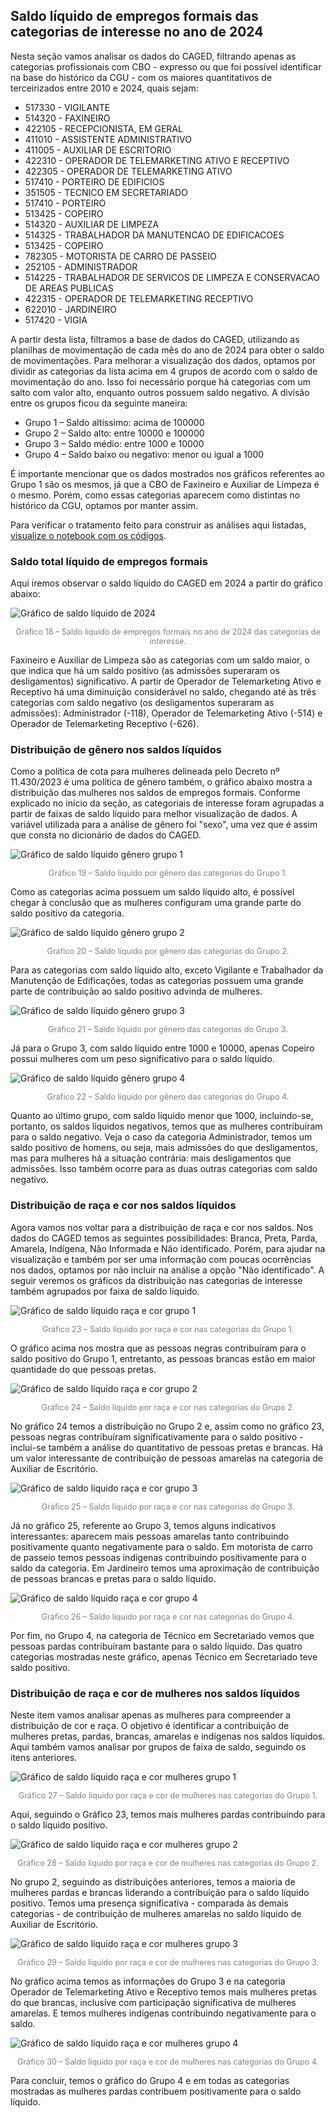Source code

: ## Saldo líquido de empregos formais das categorias de interesse no ano de 2024

Nesta seção vamos analisar os dados do CAGED, filtrando apenas as categorias profissionais com CBO - expresso ou que foi possível identificar na base do histórico da CGU - com os maiores quantitativos de terceirizados entre 2010 e 2024, quais sejam: 

- 517330 - VIGILANTE
- 514320 - FAXINEIRO
- 422105 - RECEPCIONISTA, EM GERAL
- 411010 - ASSISTENTE ADMINISTRATIVO
- 411005 - AUXILIAR DE ESCRITORIO
- 422310 - OPERADOR DE TELEMARKETING ATIVO E RECEPTIVO
- 422305 - OPERADOR DE TELEMARKETING ATIVO
- 517410 - PORTEIRO DE EDIFICIOS
- 351505 - TECNICO EM SECRETARIADO
- 517410 - PORTEIRO
- 513425 - COPEIRO
- 514320 - AUXILIAR DE LIMPEZA
- 514325 - TRABALHADOR DA MANUTENCAO DE EDIFICACOES
- 513425 - COPEIRO
- 782305 - MOTORISTA DE CARRO DE PASSEIO
- 252105 - ADMINISTRADOR
- 514225 - TRABALHADOR DE SERVICOS DE LIMPEZA E CONSERVACAO DE AREAS PUBLICAS
- 422315 - OPERADOR DE TELEMARKETING RECEPTIVO
- 622010 - JARDINEIRO
- 517420 - VIGIA

A partir desta lista, filtramos a base de dados do CAGED, utilizando as planilhas de movimentação de cada mês do ano de 2024 para obter o saldo de movimentações. Para melhorar a visualização dos dados, optamos por dividir as categorias da lista acima em 4 grupos de acordo com o saldo de movimentação do ano. Isso foi necessário porque há categorias com um salto com valor alto, enquanto outros possuem saldo negativo. A divisão entre os grupos ficou da seguinte maneira:        
- Grupo 1 – Saldo altíssimo: acima de 100000
- Grupo 2 – Saldo alto: entre 10000 e 100000
- Grupo 3 – Saldo médio: entre 1000 e 10000
- Grupo 4 – Saldo baixo ou negativo: menor ou igual a 1000

É importante mencionar que os dados mostrados nos gráficos referentes ao Grupo 1 são os mesmos, já que a CBO de Faxineiro e Auxiliar de Limpeza é o mesmo. Porém, como essas categorias aparecem como distintas no histórico da CGU, optamos por manter assim.

Para verificar o tratamento feito para construir as análises aqui listadas, [visualize o notebook com os códigos](https://nbviewer.org/github/lab-dados-seges/dados-terceirizados/blob/main/analises/saldo_caged.ipynb).

### Saldo total líquido de empregos formais

Aqui iremos observar o saldo líquido do CAGED em 2024 a partir do gráfico abaixo:

![Gráfico de saldo líquido de 2024](../analises/graficos/saldo_2024.png)
<p style="text-align: center; font-size: 0.9em; color: gray;">
Gráfico 18 – Saldo líquido de empregos formais no ano de 2024 das categorias de interesse.
</p>

Faxineiro e Auxiliar de Limpeza são as categorias com um saldo maior, o que indica que há um saldo positivo (as admissões superaram os desligamentos) significativo. A partir de Operador de Telemarketing Ativo e Receptivo há uma diminuição considerável no saldo, chegando até às três categorias com saldo negativo (os desligamentos superaram as admissões): Administrador (-118), Operador de Telemarketing Ativo (-514) e Operador de Telemarketing Receptivo (-626).

### Distribuição de gênero nos saldos líquidos 

Como a política de cota para mulheres delineada pelo Decreto nº 11.430/2023 é uma política de gênero também, o gráfico abaixo mostra a distribuição das mulheres nos saldos de empregos formais. Conforme explicado no início da seção, as categoriais de interesse foram agrupadas a partir de faixas de saldo líquido para melhor visualização de dados. A variável utilizada para a análise de gênero foi "sexo", uma vez que é assim que consta no dicionário de dados do CAGED. 

![Gráfico de saldo líquido gênero grupo 1](../analises/graficos/saldo_genero_1.png)
<p style="text-align: center; font-size: 0.9em; color: gray;">
Gráfico 19 – Saldo líquido por gênero das categorias do Grupo 1.
</p>

Como as categorias acima possuem um saldo líquido alto, é possível chegar à conclusão que as mulheres configuram uma grande parte do saldo positivo da categoria.

![Gráfico de saldo líquido gênero grupo 2](../analises/graficos/saldo_genero_2.png)
<p style="text-align: center; font-size: 0.9em; color: gray;">
Gráfico 20 – Saldo líquido por gênero das categorias do Grupo 2.
</p>

Para as categorias com saldo líquido alto, exceto Vigilante e Trabalhador da Manutenção de Edificações, todas as categorias possuem uma grande parte de contribuição ao saldo positivo advinda de mulheres.

![Gráfico de saldo líquido gênero grupo 3](../analises/graficos/saldo_genero_3.png)
<p style="text-align: center; font-size: 0.9em; color: gray;">
Gráfico 21 – Saldo líquido por gênero das categorias do Grupo 3.
</p>

Já para o Grupo 3, com saldo líquido entre 1000 e 10000, apenas Copeiro possui mulheres com um peso significativo para o saldo líquido.

![Gráfico de saldo líquido gênero grupo 4](../analises/graficos/saldo_genero_4.png)
<p style="text-align: center; font-size: 0.9em; color: gray;">
Gráfico 22 – Saldo líquido por gênero das categorias do Grupo 4.
</p>

Quanto ao último grupo, com saldo líquido menor que 1000, incluindo-se, portanto, os saldos líquidos negativos, temos que as mulheres contribuíram para o saldo negativo. Veja o caso da categoria Administrador, temos um saldo positivo de homens, ou seja, mais admissões do que desligamentos, mas para mulheres há a situação contrária: mais desligamentos que admissões. Isso também ocorre para as duas outras categorias com saldo negativo.

### Distribuição de raça e cor nos saldos líquidos

Agora vamos nos voltar para a distribuição de raça e cor nos saldos. Nos dados do CAGED temos as seguintes possibilidades: Branca, Preta, Parda, Amarela, Indígena, Não Informada e Não identificado. Porém, para ajudar na visualização e também por ser uma informação com poucas ocorrências nos dados, optamos por não incluir na análise a opção "Não identificado". A seguir veremos os gráficos da distribuição nas categorias de interesse também agrupados por faixa de saldo líquido.

![Gráfico de saldo líquido raça e cor grupo 1](../analises/graficos/saldo_raca_grupo1.png)
<p style="text-align: center; font-size: 0.9em; color: gray;">
Gráfico 23 – Saldo líquido por raça e cor nas categorias do Grupo 1.
</p>

O gráfico acima nos mostra que as pessoas negras contribuíram para o saldo positivo do Grupo 1, entretanto, as pessoas brancas estão em maior quantidade do que pessoas pretas.

![Gráfico de saldo líquido raça e cor grupo 2](../analises/graficos/saldo_raca_grupo2.png)
<p style="text-align: center; font-size: 0.9em; color: gray;">
Gráfico 24 – Saldo líquido por raça e cor nas categorias do Grupo 2.
</p>

No gráfico 24 temos a distribuição no Grupo 2 e, assim como no gráfico 23, pessoas negras contribuíram significativamente para o saldo positivo - inclui-se também a análise do quantitativo de pessoas pretas e brancas. Há um valor interessante de contribuição de pessoas amarelas na categoria de Auxiliar de Escritório.

![Gráfico de saldo líquido raça e cor grupo 3](../analises/graficos/saldo_raca_grupo3.png)
<p style="text-align: center; font-size: 0.9em; color: gray;">
Gráfico 25 – Saldo líquido por raça e cor nas categorias do Grupo 3.
</p>

Já no gráfico 25, referente ao Grupo 3, temos alguns indicativos interessantes: aparecem mais pessoas amarelas tanto contribuindo positivamente quanto negativamente para o saldo. Em motorista de carro de passeio temos pessoas indígenas contribuindo positivamente para o saldo da categoria. Em Jardineiro temos uma aproximação de contribuição de pessoas brancas e pretas para o saldo líquido.

![Gráfico de saldo líquido raça e cor grupo 4](../analises/graficos/saldo_raca_grupo4.png)
<p style="text-align: center; font-size: 0.9em; color: gray;">
Gráfico 26 – Saldo líquido por raça e cor nas categorias do Grupo 4.
</p>

Por fim, no Grupo 4, na categoria de Técnico em Secretariado vemos que pessoas pardas contribuíram bastante para o saldo líquido. Das quatro categorias mostradas neste gráfico, apenas Técnico em Secretariado teve saldo positivo.

### Distribuição de raça e cor de mulheres nos saldos líquidos

Neste item vamos analisar apenas as mulheres para compreender a distribuição de cor e raça. O objetivo é identificar a contribuição de mulheres pretas, pardas, brancas, amarelas e indígenas nos saldos líquidos. Aqui também vamos analisar por grupos de faixa de saldo, seguindo os itens anteriores.

![Gráfico de saldo líquido raça e cor mulheres grupo 1](../analises/graficos/saldo_mulheres_raca_grupo1.png)
<p style="text-align: center; font-size: 0.9em; color: gray;">
Gráfico 27 – Saldo líquido por raça e cor de mulheres nas categorias do Grupo 1.
</p>

Aqui, seguindo o Gráfico 23, temos mais mulheres pardas contribuindo para o saldo líquido positivo.

![Gráfico de saldo líquido raça e cor mulheres grupo 2](../analises/graficos/saldo_mulheres_raca_grupo2.png)
<p style="text-align: center; font-size: 0.9em; color: gray;">
Gráfico 28 – Saldo líquido por raça e cor de mulheres nas categorias do Grupo 2.
</p>

No grupo 2, seguindo as distribuições anteriores, temos a maioria de mulheres pardas e brancas liderando a contribuição para o saldo líquido positivo. Temos uma presença significativa - comparada às demais categorias - de contribuição de mulheres amarelas no saldo líquido de Auxiliar de Escritório.

![Gráfico de saldo líquido raça e cor mulheres grupo 3](../analises/graficos/saldo_mulheres_raca_grupo3.png)
<p style="text-align: center; font-size: 0.9em; color: gray;">
Gráfico 29 – Saldo líquido por raça e cor de mulheres nas categorias do Grupo 3.
</p>

No gráfico acima temos as informações do Grupo 3 e na categoria Operador de Telemarketing Ativo e Receptivo temos mais mulheres pretas do que brancas, inclusive com participação significativa de mulheres amarelas. E temos mulheres indígenas contribuindo negativamente para o saldo.

![Gráfico de saldo líquido raça e cor mulheres grupo 4](../analises/graficos/saldo_mulheres_raca_grupo4.png)
<p style="text-align: center; font-size: 0.9em; color: gray;">
Gráfico 30 – Saldo líquido por raça e cor de mulheres nas categorias do Grupo 4.
</p>

Para concluir, temos o gráfico do Grupo 4 e em todas as categorias mostradas as mulheres pardas contribuem positivamente para o saldo líquido.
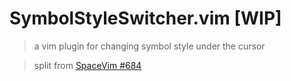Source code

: # SymbolStyleSwitcher.vim [WIP]
> a vim plugin for changing symbol style under the cursor

> split from [SpaceVim #684](https://github.com/SpaceVim/SpaceVim/pull/684)
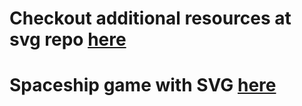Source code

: # Checkout additional resources at svg repo [here](https://github.com/bunnydeviloper/svg-graphics)

# Spaceship game with SVG [here](https://github.com/bunnydeviloper/spaceship-game)
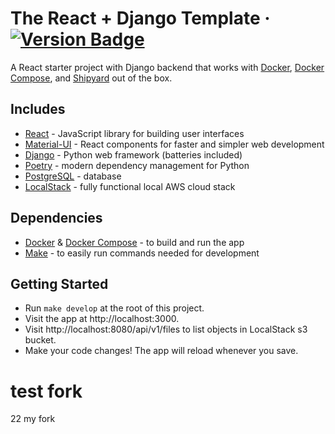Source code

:# The React + Django Template &middot; [![Version Badge](https://img.shields.io/badge/version-1.0.0-brightgreen)](#)

A React starter project with Django backend that works with [Docker](https://www.docker.com/), [Docker Compose](https://docs.docker.com/compose/),
and [Shipyard](https://shipyard.build) out of the box.

## Includes

- [React](https://github.com/facebook/react/) - JavaScript library for building user interfaces
- [Material-UI](https://github.com/mui-org/material-ui) - React components for faster and simpler web development
- [Django](https://github.com/django/django) - Python web framework (batteries included)
- [Poetry](https://github.com/python-poetry/poetry) - modern dependency management for Python
- [PostgreSQL](https://www.postgresql.org/) - database
- [LocalStack](https://github.com/localstack/localstack) - fully functional local AWS cloud stack

## Dependencies

- [Docker](https://www.docker.com/) & [Docker Compose](https://docs.docker.com/compose/) - to build and run the app
- [Make](https://www.gnu.org/software/make/manual/make.html) - to easily run commands needed for development

## Getting Started

- Run `make develop` at the root of this project.
- Visit the app at http://localhost:3000.
- Visit http://localhost:8080/api/v1/files to list objects in LocalStack s3 bucket.
- Make your code changes! The app will reload whenever you save.

# test fork
 22
my fork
▬▬▬▬▬▬
Description of the task:
Within the listing above, find every line containing the string "empregos" and return it.

Expected answer:
: ## Saldo líquido de empregos formais das categorias de interesse no ano de 2024
### Saldo total líquido de empregos formais
Gráfico 18 – Saldo líquido de empregos formais no ano de 2024 das categorias de interesse.
Como a política de cota para mulheres delineada pelo Decreto nº 11.430/2023 é uma política de gênero também, o gráfico abaixo mostra a distribuição das mulheres nos saldos de empregos formais. Conforme explicado no início da seção, as categoriais de interesse foram agrupadas a partir de faixas de saldo líquido para melhor visualização de dados. A variável utilizada para a análise de gênero foi "sexo", uma vez que é assim que consta no dicionário de dados do CAGED. 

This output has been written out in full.